For most of this decade, Penn State has relied heavily on the talents of one player at a given time. First it was Talor Battle, followed by Tim Frazier, and then of course, D.J. Newbill, who just graduated following a terrific senior season. Now however, things seem to be changing for Patrick Chambers’ crew. With no clear star among next season’s crop of players, the Nittany Lions will need to be more balanced if they want to find any success in the Big Ten. Still, Penn State has a decent mix of talented youngsters and solid veterans.
Although the Nittany Lions will have numerous contributors in 2015-’16, let’s take a look at a few of the most important for the team to have success.
#1. Shep Garner
There was very little hype about Garner going into last season, but that didn’t stop the 6’1" guard from starting every game and finishing second in scoring for Penn State at 9.2 points per game. Like most freshmen, however, he struggled with his consistency, shooting just 36 percent and making 2 shots or less from the field in 13 contests.
Not only will the Nittany Lions need Garner to be steadier this season, they’ll need him to handle two roles. While the Philadelphia native will likely run the point the majority of the time, he’ll also be counted on to be one of the team’s primary scorers. It’s a tough task to ask, especially for a player who had the luxury of splitting ball-handling duties with Newbill last season. Although he’s proven himself to be a good passer, he’ll have to continue to get used to making decisions in critical moments. That also means improving his shot selection. For a player whose 3-pointer wasn’t always on, Garner had no trouble hoisting them up last season, averaging 5.1 threes per game (making 33.7 percent). It’s safe to say Chambers gave him the green light most of the time, but while Penn State lacks a plethora of outside threats, Garner will have to find other ways to help the offense when his jumper isn’t falling. He’s got confidence though, and Chambers will be counting on him to be a leader for a squad that desperately needs one.
#2. Brandon Taylor
Last season was a frustrating one for Taylor. The forward entered the season expected to be the Nittany Lions no. 2 option, but he struggled to score consistently and never seemed to completely recover from a midseason knee injury sustained against Rutgers. The result was a stat line that didn’t improve much from the year before, as Taylor averaged 9.1 points and 5.3 rebounds while shooting 37 percent from the field.
Penn State will need a lot more from him this year, and it’s not like the 6’6" forward doesn’t have the skills to be a key contributor. Taylor is an athletic player who can shoot the three, play in the post, rebound and even block some shots. The problem for him is finding a way to maximize his talent on offense. Last season, Taylor spent way too much time on the perimeter, averaging five 3-point attempts per game and hitting just 33.5 percent of them. Once again, it’s not like the Nittany Lions were loaded with long-range killers, but Taylor will be more effective next season if he can adapt to scoring in the paint when his shot isn’t falling (sound familiar?). Playing down low will also help him get to the free throw line more. Last year, the New Jersey native attempted just 0.9 free throws per game and made 63 percent, a far cry from the 87 percent on 1.9 attempts he made as a sophomore.

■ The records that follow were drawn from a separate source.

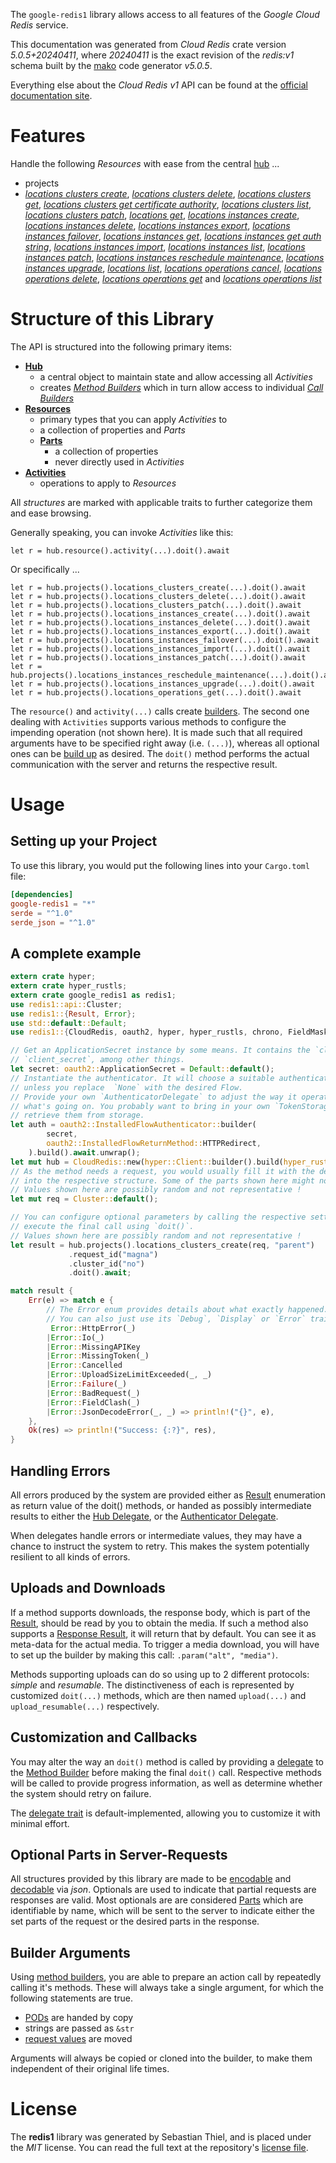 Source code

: <!---
DO NOT EDIT !
This file was generated automatically from 'src/generator/templates/api/README.md.mako'
DO NOT EDIT !
-->
The `google-redis1` library allows access to all features of the *Google Cloud Redis* service.

This documentation was generated from *Cloud Redis* crate version *5.0.5+20240411*, where *20240411* is the exact revision of the *redis:v1* schema built by the [mako](http://www.makotemplates.org/) code generator *v5.0.5*.

Everything else about the *Cloud Redis* *v1* API can be found at the
[official documentation site](https://cloud.google.com/memorystore/docs/redis/).
# Features

Handle the following *Resources* with ease from the central [hub](https://docs.rs/google-redis1/5.0.5+20240411/google_redis1/CloudRedis) ... 

* projects
 * [*locations clusters create*](https://docs.rs/google-redis1/5.0.5+20240411/google_redis1/api::ProjectLocationClusterCreateCall), [*locations clusters delete*](https://docs.rs/google-redis1/5.0.5+20240411/google_redis1/api::ProjectLocationClusterDeleteCall), [*locations clusters get*](https://docs.rs/google-redis1/5.0.5+20240411/google_redis1/api::ProjectLocationClusterGetCall), [*locations clusters get certificate authority*](https://docs.rs/google-redis1/5.0.5+20240411/google_redis1/api::ProjectLocationClusterGetCertificateAuthorityCall), [*locations clusters list*](https://docs.rs/google-redis1/5.0.5+20240411/google_redis1/api::ProjectLocationClusterListCall), [*locations clusters patch*](https://docs.rs/google-redis1/5.0.5+20240411/google_redis1/api::ProjectLocationClusterPatchCall), [*locations get*](https://docs.rs/google-redis1/5.0.5+20240411/google_redis1/api::ProjectLocationGetCall), [*locations instances create*](https://docs.rs/google-redis1/5.0.5+20240411/google_redis1/api::ProjectLocationInstanceCreateCall), [*locations instances delete*](https://docs.rs/google-redis1/5.0.5+20240411/google_redis1/api::ProjectLocationInstanceDeleteCall), [*locations instances export*](https://docs.rs/google-redis1/5.0.5+20240411/google_redis1/api::ProjectLocationInstanceExportCall), [*locations instances failover*](https://docs.rs/google-redis1/5.0.5+20240411/google_redis1/api::ProjectLocationInstanceFailoverCall), [*locations instances get*](https://docs.rs/google-redis1/5.0.5+20240411/google_redis1/api::ProjectLocationInstanceGetCall), [*locations instances get auth string*](https://docs.rs/google-redis1/5.0.5+20240411/google_redis1/api::ProjectLocationInstanceGetAuthStringCall), [*locations instances import*](https://docs.rs/google-redis1/5.0.5+20240411/google_redis1/api::ProjectLocationInstanceImportCall), [*locations instances list*](https://docs.rs/google-redis1/5.0.5+20240411/google_redis1/api::ProjectLocationInstanceListCall), [*locations instances patch*](https://docs.rs/google-redis1/5.0.5+20240411/google_redis1/api::ProjectLocationInstancePatchCall), [*locations instances reschedule maintenance*](https://docs.rs/google-redis1/5.0.5+20240411/google_redis1/api::ProjectLocationInstanceRescheduleMaintenanceCall), [*locations instances upgrade*](https://docs.rs/google-redis1/5.0.5+20240411/google_redis1/api::ProjectLocationInstanceUpgradeCall), [*locations list*](https://docs.rs/google-redis1/5.0.5+20240411/google_redis1/api::ProjectLocationListCall), [*locations operations cancel*](https://docs.rs/google-redis1/5.0.5+20240411/google_redis1/api::ProjectLocationOperationCancelCall), [*locations operations delete*](https://docs.rs/google-redis1/5.0.5+20240411/google_redis1/api::ProjectLocationOperationDeleteCall), [*locations operations get*](https://docs.rs/google-redis1/5.0.5+20240411/google_redis1/api::ProjectLocationOperationGetCall) and [*locations operations list*](https://docs.rs/google-redis1/5.0.5+20240411/google_redis1/api::ProjectLocationOperationListCall)




# Structure of this Library

The API is structured into the following primary items:

* **[Hub](https://docs.rs/google-redis1/5.0.5+20240411/google_redis1/CloudRedis)**
    * a central object to maintain state and allow accessing all *Activities*
    * creates [*Method Builders*](https://docs.rs/google-redis1/5.0.5+20240411/google_redis1/client::MethodsBuilder) which in turn
      allow access to individual [*Call Builders*](https://docs.rs/google-redis1/5.0.5+20240411/google_redis1/client::CallBuilder)
* **[Resources](https://docs.rs/google-redis1/5.0.5+20240411/google_redis1/client::Resource)**
    * primary types that you can apply *Activities* to
    * a collection of properties and *Parts*
    * **[Parts](https://docs.rs/google-redis1/5.0.5+20240411/google_redis1/client::Part)**
        * a collection of properties
        * never directly used in *Activities*
* **[Activities](https://docs.rs/google-redis1/5.0.5+20240411/google_redis1/client::CallBuilder)**
    * operations to apply to *Resources*

All *structures* are marked with applicable traits to further categorize them and ease browsing.

Generally speaking, you can invoke *Activities* like this:

```Rust,ignore
let r = hub.resource().activity(...).doit().await
```

Or specifically ...

```ignore
let r = hub.projects().locations_clusters_create(...).doit().await
let r = hub.projects().locations_clusters_delete(...).doit().await
let r = hub.projects().locations_clusters_patch(...).doit().await
let r = hub.projects().locations_instances_create(...).doit().await
let r = hub.projects().locations_instances_delete(...).doit().await
let r = hub.projects().locations_instances_export(...).doit().await
let r = hub.projects().locations_instances_failover(...).doit().await
let r = hub.projects().locations_instances_import(...).doit().await
let r = hub.projects().locations_instances_patch(...).doit().await
let r = hub.projects().locations_instances_reschedule_maintenance(...).doit().await
let r = hub.projects().locations_instances_upgrade(...).doit().await
let r = hub.projects().locations_operations_get(...).doit().await
```

The `resource()` and `activity(...)` calls create [builders][builder-pattern]. The second one dealing with `Activities` 
supports various methods to configure the impending operation (not shown here). It is made such that all required arguments have to be 
specified right away (i.e. `(...)`), whereas all optional ones can be [build up][builder-pattern] as desired.
The `doit()` method performs the actual communication with the server and returns the respective result.

# Usage

## Setting up your Project

To use this library, you would put the following lines into your `Cargo.toml` file:

```toml
[dependencies]
google-redis1 = "*"
serde = "^1.0"
serde_json = "^1.0"
```

## A complete example

```Rust
extern crate hyper;
extern crate hyper_rustls;
extern crate google_redis1 as redis1;
use redis1::api::Cluster;
use redis1::{Result, Error};
use std::default::Default;
use redis1::{CloudRedis, oauth2, hyper, hyper_rustls, chrono, FieldMask};

// Get an ApplicationSecret instance by some means. It contains the `client_id` and 
// `client_secret`, among other things.
let secret: oauth2::ApplicationSecret = Default::default();
// Instantiate the authenticator. It will choose a suitable authentication flow for you, 
// unless you replace  `None` with the desired Flow.
// Provide your own `AuthenticatorDelegate` to adjust the way it operates and get feedback about 
// what's going on. You probably want to bring in your own `TokenStorage` to persist tokens and
// retrieve them from storage.
let auth = oauth2::InstalledFlowAuthenticator::builder(
        secret,
        oauth2::InstalledFlowReturnMethod::HTTPRedirect,
    ).build().await.unwrap();
let mut hub = CloudRedis::new(hyper::Client::builder().build(hyper_rustls::HttpsConnectorBuilder::new().with_native_roots().unwrap().https_or_http().enable_http1().build()), auth);
// As the method needs a request, you would usually fill it with the desired information
// into the respective structure. Some of the parts shown here might not be applicable !
// Values shown here are possibly random and not representative !
let mut req = Cluster::default();

// You can configure optional parameters by calling the respective setters at will, and
// execute the final call using `doit()`.
// Values shown here are possibly random and not representative !
let result = hub.projects().locations_clusters_create(req, "parent")
             .request_id("magna")
             .cluster_id("no")
             .doit().await;

match result {
    Err(e) => match e {
        // The Error enum provides details about what exactly happened.
        // You can also just use its `Debug`, `Display` or `Error` traits
         Error::HttpError(_)
        |Error::Io(_)
        |Error::MissingAPIKey
        |Error::MissingToken(_)
        |Error::Cancelled
        |Error::UploadSizeLimitExceeded(_, _)
        |Error::Failure(_)
        |Error::BadRequest(_)
        |Error::FieldClash(_)
        |Error::JsonDecodeError(_, _) => println!("{}", e),
    },
    Ok(res) => println!("Success: {:?}", res),
}

```
## Handling Errors

All errors produced by the system are provided either as [Result](https://docs.rs/google-redis1/5.0.5+20240411/google_redis1/client::Result) enumeration as return value of
the doit() methods, or handed as possibly intermediate results to either the 
[Hub Delegate](https://docs.rs/google-redis1/5.0.5+20240411/google_redis1/client::Delegate), or the [Authenticator Delegate](https://docs.rs/yup-oauth2/*/yup_oauth2/trait.AuthenticatorDelegate.html).

When delegates handle errors or intermediate values, they may have a chance to instruct the system to retry. This 
makes the system potentially resilient to all kinds of errors.

## Uploads and Downloads
If a method supports downloads, the response body, which is part of the [Result](https://docs.rs/google-redis1/5.0.5+20240411/google_redis1/client::Result), should be
read by you to obtain the media.
If such a method also supports a [Response Result](https://docs.rs/google-redis1/5.0.5+20240411/google_redis1/client::ResponseResult), it will return that by default.
You can see it as meta-data for the actual media. To trigger a media download, you will have to set up the builder by making
this call: `.param("alt", "media")`.

Methods supporting uploads can do so using up to 2 different protocols: 
*simple* and *resumable*. The distinctiveness of each is represented by customized 
`doit(...)` methods, which are then named `upload(...)` and `upload_resumable(...)` respectively.

## Customization and Callbacks

You may alter the way an `doit()` method is called by providing a [delegate](https://docs.rs/google-redis1/5.0.5+20240411/google_redis1/client::Delegate) to the 
[Method Builder](https://docs.rs/google-redis1/5.0.5+20240411/google_redis1/client::CallBuilder) before making the final `doit()` call. 
Respective methods will be called to provide progress information, as well as determine whether the system should 
retry on failure.

The [delegate trait](https://docs.rs/google-redis1/5.0.5+20240411/google_redis1/client::Delegate) is default-implemented, allowing you to customize it with minimal effort.

## Optional Parts in Server-Requests

All structures provided by this library are made to be [encodable](https://docs.rs/google-redis1/5.0.5+20240411/google_redis1/client::RequestValue) and 
[decodable](https://docs.rs/google-redis1/5.0.5+20240411/google_redis1/client::ResponseResult) via *json*. Optionals are used to indicate that partial requests are responses 
are valid.
Most optionals are are considered [Parts](https://docs.rs/google-redis1/5.0.5+20240411/google_redis1/client::Part) which are identifiable by name, which will be sent to 
the server to indicate either the set parts of the request or the desired parts in the response.

## Builder Arguments

Using [method builders](https://docs.rs/google-redis1/5.0.5+20240411/google_redis1/client::CallBuilder), you are able to prepare an action call by repeatedly calling it's methods.
These will always take a single argument, for which the following statements are true.

* [PODs][wiki-pod] are handed by copy
* strings are passed as `&str`
* [request values](https://docs.rs/google-redis1/5.0.5+20240411/google_redis1/client::RequestValue) are moved

Arguments will always be copied or cloned into the builder, to make them independent of their original life times.

[wiki-pod]: http://en.wikipedia.org/wiki/Plain_old_data_structure
[builder-pattern]: http://en.wikipedia.org/wiki/Builder_pattern
[google-go-api]: https://github.com/google/google-api-go-client

# License
The **redis1** library was generated by Sebastian Thiel, and is placed 
under the *MIT* license.
You can read the full text at the repository's [license file][repo-license].

[repo-license]: https://github.com/Byron/google-apis-rsblob/main/LICENSE.md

This doesn’t mean Taylor shouldn’t shoot from the outside at all, just that he needs to make it a smaller part of his arsenal. It remains to be seen how Chambers uses him in his final season, but Taylor will likely need to up his scoring and rebounding if the Nittany Lions are going to have any success.
#3. Josh Reaves
There are a couple players you could put in this spot, namely Reaves’ fellow freshman Mike Watkins. But I’m going to go with the 6’4" guard from Virginia, who will be counted on to contribute to the Nittany Lions backcourt immediately.
A four-star recruit who possesses serious athletic ability, Reaves was always going to play as a freshman, but his arrival is even more important now given the departure of shooting guard Geno Thorpe. Penn State’s backcourt will feature numerous combinations next season, but it’s hard to imagine Reaves not playing heavy minutes. He may go through some growing pains, but Reaves has the skills to be devastating in transition and on defense. If he plays up to his capabilities early, he could be an upgrade over Thorpe, who was a top defender and energy guy but wasn't consistent on offense. On a team that often lacks impact athletes, Reaves has the potential to be a featured player, especially if he proves he can shoot. Time will tell how good Reaves turns out to be, but Penn State will be in a tight spot next season if he can't make an immediate impact.
Penn State will need numerous other players (Watkins, Jordan Dickerson, Donovon Jack to name a few) to play big roles next season, but Garner, Taylor and Reaves will be especially important. Garner and Taylor will assume a bulk of the scoring role, and Reaves will have to play big minutes whether he is ready or not. If they can't do those things, it could be another frustrating year for Chambers and company.